Aripiprazole versus placebo for schizophrenia

作者:Belgamwar Ravindra B*; El Sayeh Hany George G
来源:Cochrane Database of Systematic Reviews, 2011, (8): CD006622.
DOI:10.1002/14651858.CD006622

摘要

Background First generation 'typical' antipsychotics such as chlorpromazine and haloperidol have been the mainstay of treatment up until the introduction of the second generation 'atypical' antipsychotics such as risperidone and olanzapine. Typical and atypical antipsychotics do provide a treatment response for most people with schizophrenia, whether a reduction in psychotic episodes or a lessening in the severity of their illness. However, a proportion of people still do not respond adequately to antipsychotic medication. Additionally, atypical and especially typical antipsychotics are associated with serious adverse effects, which can often compromise compliance with medication and therefore increase the incidences of relapse.
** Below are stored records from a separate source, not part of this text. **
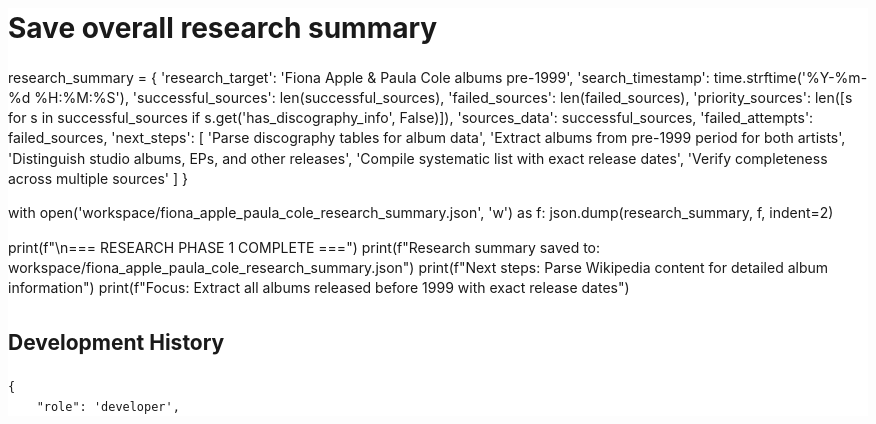 # Save overall research summary
research_summary = {
    'research_target': 'Fiona Apple & Paula Cole albums pre-1999',
    'search_timestamp': time.strftime('%Y-%m-%d %H:%M:%S'),
    'successful_sources': len(successful_sources),
    'failed_sources': len(failed_sources),
    'priority_sources': len([s for s in successful_sources if s.get('has_discography_info', False)]),
    'sources_data': successful_sources,
    'failed_attempts': failed_sources,
    'next_steps': [
        'Parse discography tables for album data',
        'Extract albums from pre-1999 period for both artists', 
        'Distinguish studio albums, EPs, and other releases',
        'Compile systematic list with exact release dates',
        'Verify completeness across multiple sources'
    ]
}

with open('workspace/fiona_apple_paula_cole_research_summary.json', 'w') as f:
    json.dump(research_summary, f, indent=2)

print(f"\n=== RESEARCH PHASE 1 COMPLETE ===")
print(f"Research summary saved to: workspace/fiona_apple_paula_cole_research_summary.json")
print(f"Next steps: Parse Wikipedia content for detailed album information")
print(f"Focus: Extract all albums released before 1999 with exact release dates")
```
```

## Development History
```
{
    "role": 'developer',
```
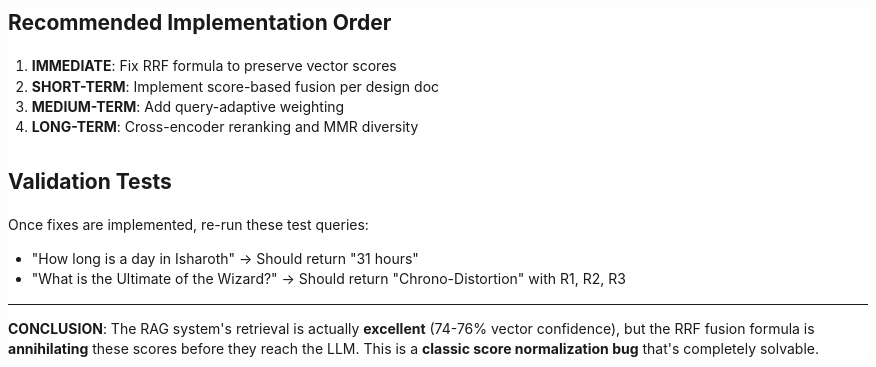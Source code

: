 ## Recommended Implementation Order

1. **IMMEDIATE**: Fix RRF formula to preserve vector scores
2. **SHORT-TERM**: Implement score-based fusion per design doc
3. **MEDIUM-TERM**: Add query-adaptive weighting
4. **LONG-TERM**: Cross-encoder reranking and MMR diversity

## Validation Tests

Once fixes are implemented, re-run these test queries:
- "How long is a day in Isharoth" → Should return "31 hours"
- "What is the Ultimate of the Wizard?" → Should return "Chrono-Distortion" with R1, R2, R3

---

**CONCLUSION**: The RAG system's retrieval is actually **excellent** (74-76% vector confidence), but the RRF fusion formula is **annihilating** these scores before they reach the LLM. This is a **classic score normalization bug** that's completely solvable.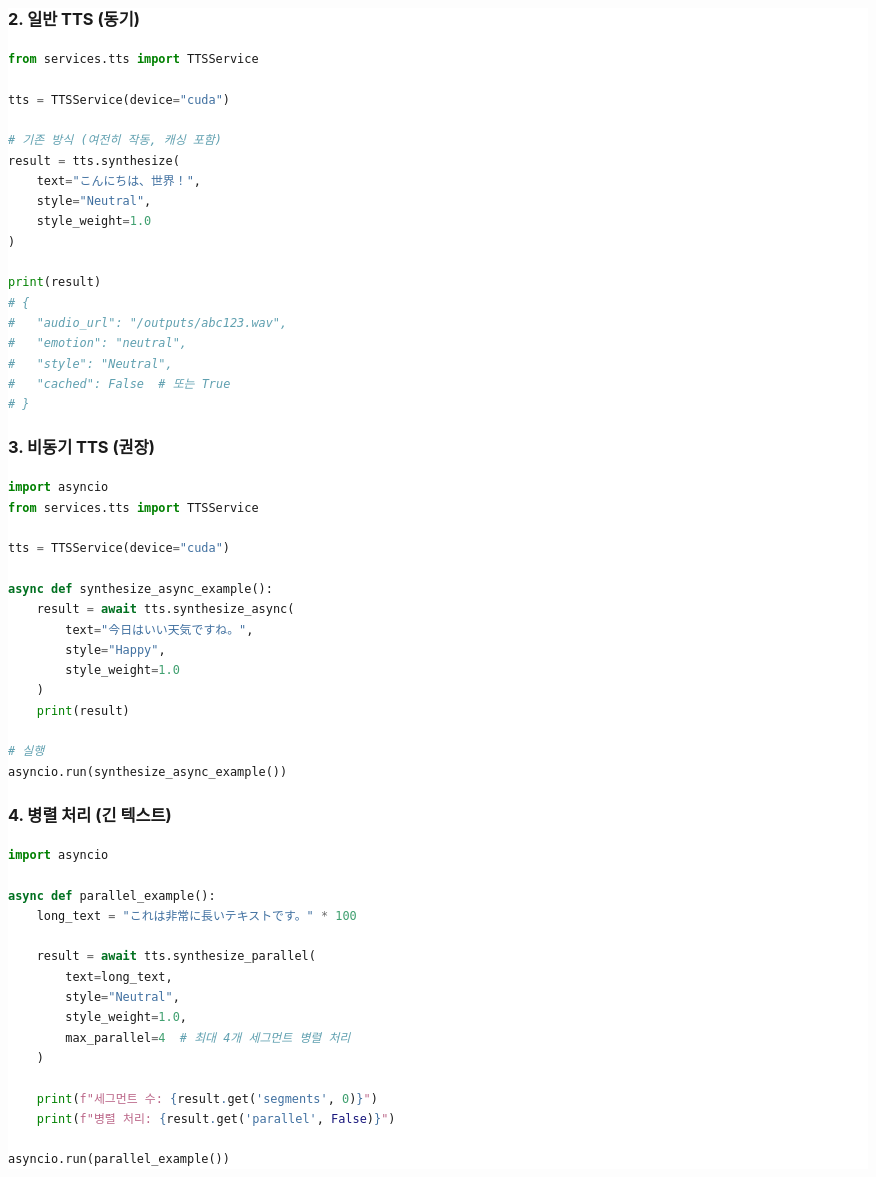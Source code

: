 ### 2. 일반 TTS (동기)

```python
from services.tts import TTSService

tts = TTSService(device="cuda")

# 기존 방식 (여전히 작동, 캐싱 포함)
result = tts.synthesize(
    text="こんにちは、世界！",
    style="Neutral",
    style_weight=1.0
)

print(result)
# {
#   "audio_url": "/outputs/abc123.wav",
#   "emotion": "neutral",
#   "style": "Neutral",
#   "cached": False  # 또는 True
# }
```

### 3. 비동기 TTS (권장)

```python
import asyncio
from services.tts import TTSService

tts = TTSService(device="cuda")

async def synthesize_async_example():
    result = await tts.synthesize_async(
        text="今日はいい天気ですね。",
        style="Happy",
        style_weight=1.0
    )
    print(result)

# 실행
asyncio.run(synthesize_async_example())
```

### 4. 병렬 처리 (긴 텍스트)

```python
import asyncio

async def parallel_example():
    long_text = "これは非常に長いテキストです。" * 100
    
    result = await tts.synthesize_parallel(
        text=long_text,
        style="Neutral",
        style_weight=1.0,
        max_parallel=4  # 최대 4개 세그먼트 병렬 처리
    )
    
    print(f"세그먼트 수: {result.get('segments', 0)}")
    print(f"병렬 처리: {result.get('parallel', False)}")

asyncio.run(parallel_example())
```
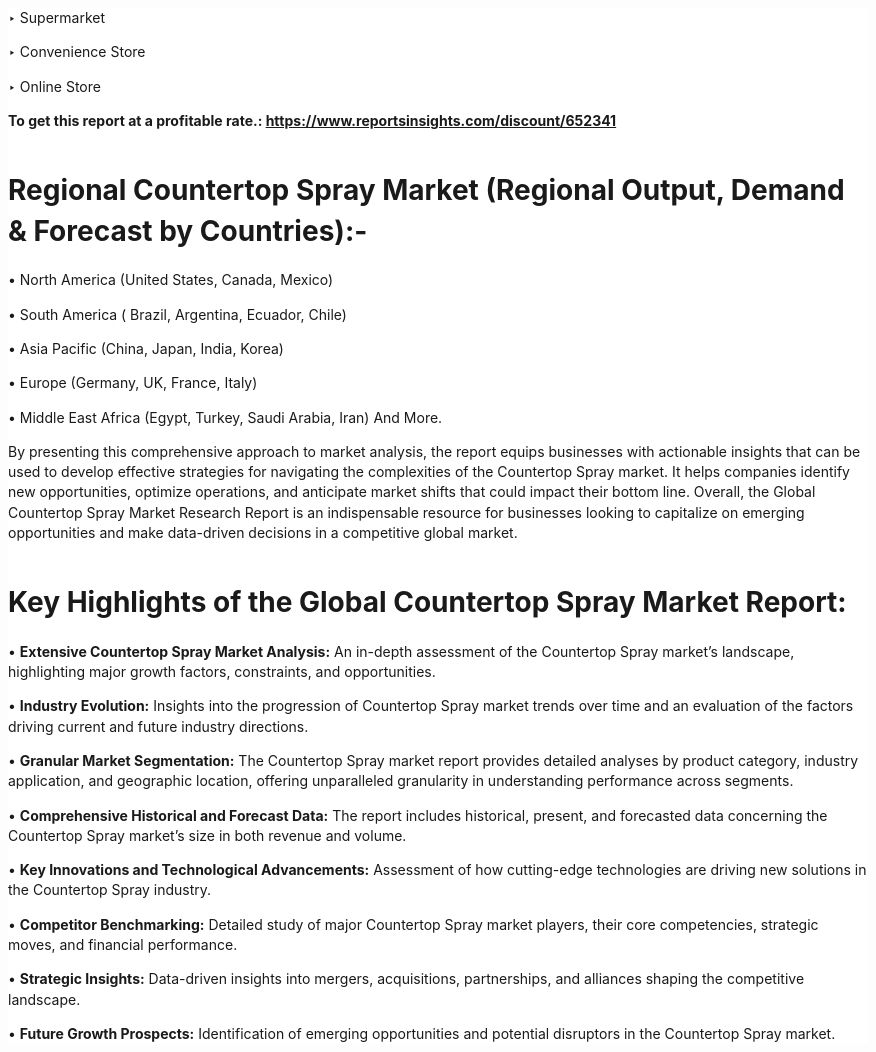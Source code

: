 ‣ Supermarket

‣ Convenience Store

‣ Online Store

<strong>To get this report at a profitable rate.: <a href=https://www.reportsinsights.com/discount/652341>https://www.reportsinsights.com/discount/652341</a></strong></font>

# <strong>Regional Countertop Spray Market (Regional Output, Demand &amp; Forecast by Countries):-</strong>

• North America (United States, Canada, Mexico)

• South America ( Brazil, Argentina, Ecuador, Chile)

• Asia Pacific (China, Japan, India, Korea)

• Europe (Germany, UK, France, Italy)

• Middle East Africa (Egypt, Turkey, Saudi Arabia, Iran) And More.

By presenting this comprehensive approach to market analysis, the report equips businesses with actionable insights that can be used to develop effective strategies for navigating the complexities of the Countertop Spray market. It helps companies identify new opportunities, optimize operations, and anticipate market shifts that could impact their bottom line. Overall, the Global Countertop Spray Market Research Report is an indispensable resource for businesses looking to capitalize on emerging opportunities and make data-driven decisions in a competitive global market.

# <strong>Key Highlights of the Global Countertop Spray Market Report:</strong>

• <strong>Extensive Countertop Spray Market Analysis:</strong> An in-depth assessment of the Countertop Spray market’s landscape, highlighting major growth factors, constraints, and opportunities.

• <strong>Industry Evolution:</strong> Insights into the progression of Countertop Spray market trends over time and an evaluation of the factors driving current and future industry directions.

• <strong>Granular Market Segmentation:</strong> The Countertop Spray market report provides detailed analyses by product category, industry application, and geographic location, offering unparalleled granularity in understanding performance across segments.

• <strong>Comprehensive Historical and Forecast Data:</strong> The report includes historical, present, and forecasted data concerning the Countertop Spray market’s size in both revenue and volume.

• <strong>Key Innovations and Technological Advancements:</strong> Assessment of how cutting-edge technologies are driving new solutions in the Countertop Spray industry.

• <strong>Competitor Benchmarking:</strong> Detailed study of major Countertop Spray market players, their core competencies, strategic moves, and financial performance.

• <strong>Strategic Insights:</strong> Data-driven insights into mergers, acquisitions, partnerships, and alliances shaping the competitive landscape.

• <strong>Future Growth Prospects:</strong> Identification of emerging opportunities and potential disruptors in the Countertop Spray market.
In this review we examine the effects of aripiprazole compared with placebo.
Objectives
To evaluate the effects of aripiprazole compared with placebo for people with schizophrenia and schizophrenia-like psychoses.
Search strategy
We searched the Cochrane Schizophrenia Group Trials Register (January 2008) which is based on regular searches of BIOSIS, CENTRAL, CINAHL, EMBASE, MEDLINE and PsycINFO. For this update, we carried out an initial search in May 2007 and a second search in August 2008.
Selection criteria
We included all randomised trials comparing aripiprazole with placebo in people with schizophrenia or schizophrenia-like psychosis.
Data collection and analysis
We extracted data independently. For dichotomous data we calculated risk ratios (RR) and their 95% confidence intervals (CI) on an intention-to-treat basis based on a fixed-effect model. We calculated numbers needed to treat/harm (NNT/NNH) where appropriate. For continuous data, we calculated mean differences (MD) again based on a fixed-effect model.
Main results
Despite the fact that 2585 people participated in nine randomised aripiprazole studies, we were unable to extract any usable data on death, service outcomes, general functioning, behaviour, engagement with services, satisfaction with treatment; economic outcomes or cognitive functioning. In general, study attrition was very large for all studies over four weeks' duration. There was high attrition in most of the included studies. Fewer people left the aripiprazole group compared with those in the placebo group (n = 2585, 9 RCTs, RR 0.73 CI 0.60 to 0.87). Compared with placebo, aripiprazole significantly decreased relapse in both the short (n = 310, 1 RCT, RR 0.59 CI 0.45 to 0.77) and medium term (n = 310, 1 RCT, RR 0.66 CI 0.53 to 0.81). It also produced better compliance with study protocol (n = 2275, 8 RCTs, RR 0.74 CI 0.59 to 0.93). Aripiprazole may decrease prolactin levels below those expected from placebo (n = 305, 2 RCT, RR 0.21 CI 0.11 to 0.37). Insomnia (similar to 23%) and headaches (similar to 15%) were commonly reported in both groups, with no significant difference.
Authors' conclusions
Aripiprazole may be effective for the treatment of schizophrenia. Aripiprazole has a lower risk of raised prolactin and prolongation of the QTc interval. Clearly reported pragmatic short-, medium-and long-term randomised controlled trials should be undertaken to determine its position in everyday clinical practice.